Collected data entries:
■ ■ ■ ■ ■ ■ ■
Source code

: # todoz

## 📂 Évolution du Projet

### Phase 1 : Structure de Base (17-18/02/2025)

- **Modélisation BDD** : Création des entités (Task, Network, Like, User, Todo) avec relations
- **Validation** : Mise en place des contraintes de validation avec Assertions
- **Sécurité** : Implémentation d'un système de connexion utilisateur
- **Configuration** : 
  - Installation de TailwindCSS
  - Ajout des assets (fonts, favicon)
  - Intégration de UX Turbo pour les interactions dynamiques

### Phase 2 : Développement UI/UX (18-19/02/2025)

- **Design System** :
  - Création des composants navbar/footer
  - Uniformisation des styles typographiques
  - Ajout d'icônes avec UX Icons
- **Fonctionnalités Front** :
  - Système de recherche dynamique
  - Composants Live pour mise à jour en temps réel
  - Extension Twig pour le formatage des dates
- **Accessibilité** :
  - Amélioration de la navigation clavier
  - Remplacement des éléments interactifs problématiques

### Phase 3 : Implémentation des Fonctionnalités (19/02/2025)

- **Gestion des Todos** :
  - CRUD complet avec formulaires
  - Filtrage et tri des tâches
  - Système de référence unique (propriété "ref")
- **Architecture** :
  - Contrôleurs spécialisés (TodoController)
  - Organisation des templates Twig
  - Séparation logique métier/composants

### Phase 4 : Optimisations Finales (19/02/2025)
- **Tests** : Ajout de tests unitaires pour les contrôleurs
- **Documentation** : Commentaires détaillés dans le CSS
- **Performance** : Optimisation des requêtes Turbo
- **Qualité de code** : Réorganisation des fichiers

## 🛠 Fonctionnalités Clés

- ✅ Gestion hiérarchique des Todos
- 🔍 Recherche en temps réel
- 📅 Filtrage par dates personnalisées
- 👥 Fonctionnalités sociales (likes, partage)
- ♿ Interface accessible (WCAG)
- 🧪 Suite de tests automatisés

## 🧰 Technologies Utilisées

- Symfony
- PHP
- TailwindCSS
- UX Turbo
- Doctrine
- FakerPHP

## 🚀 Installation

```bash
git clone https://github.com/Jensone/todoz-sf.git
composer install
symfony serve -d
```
■ ■ ■ ■ ■ ■ ■
Return, word for word, the lines of the data above from the line with "- Séparation logique métier/composants" through the line with "- TailwindCSS", inclusive.

  - Séparation logique métier/composants

### Phase 4 : Optimisations Finales (19/02/2025)
- **Tests** : Ajout de tests unitaires pour les contrôleurs
- **Documentation** : Commentaires détaillés dans le CSS
- **Performance** : Optimisation des requêtes Turbo
- **Qualité de code** : Réorganisation des fichiers

## 🛠 Fonctionnalités Clés

- ✅ Gestion hiérarchique des Todos
- 🔍 Recherche en temps réel
- 📅 Filtrage par dates personnalisées
- 👥 Fonctionnalités sociales (likes, partage)
- ♿ Interface accessible (WCAG)
- 🧪 Suite de tests automatisés

## 🧰 Technologies Utilisées

- Symfony
- PHP
- TailwindCSS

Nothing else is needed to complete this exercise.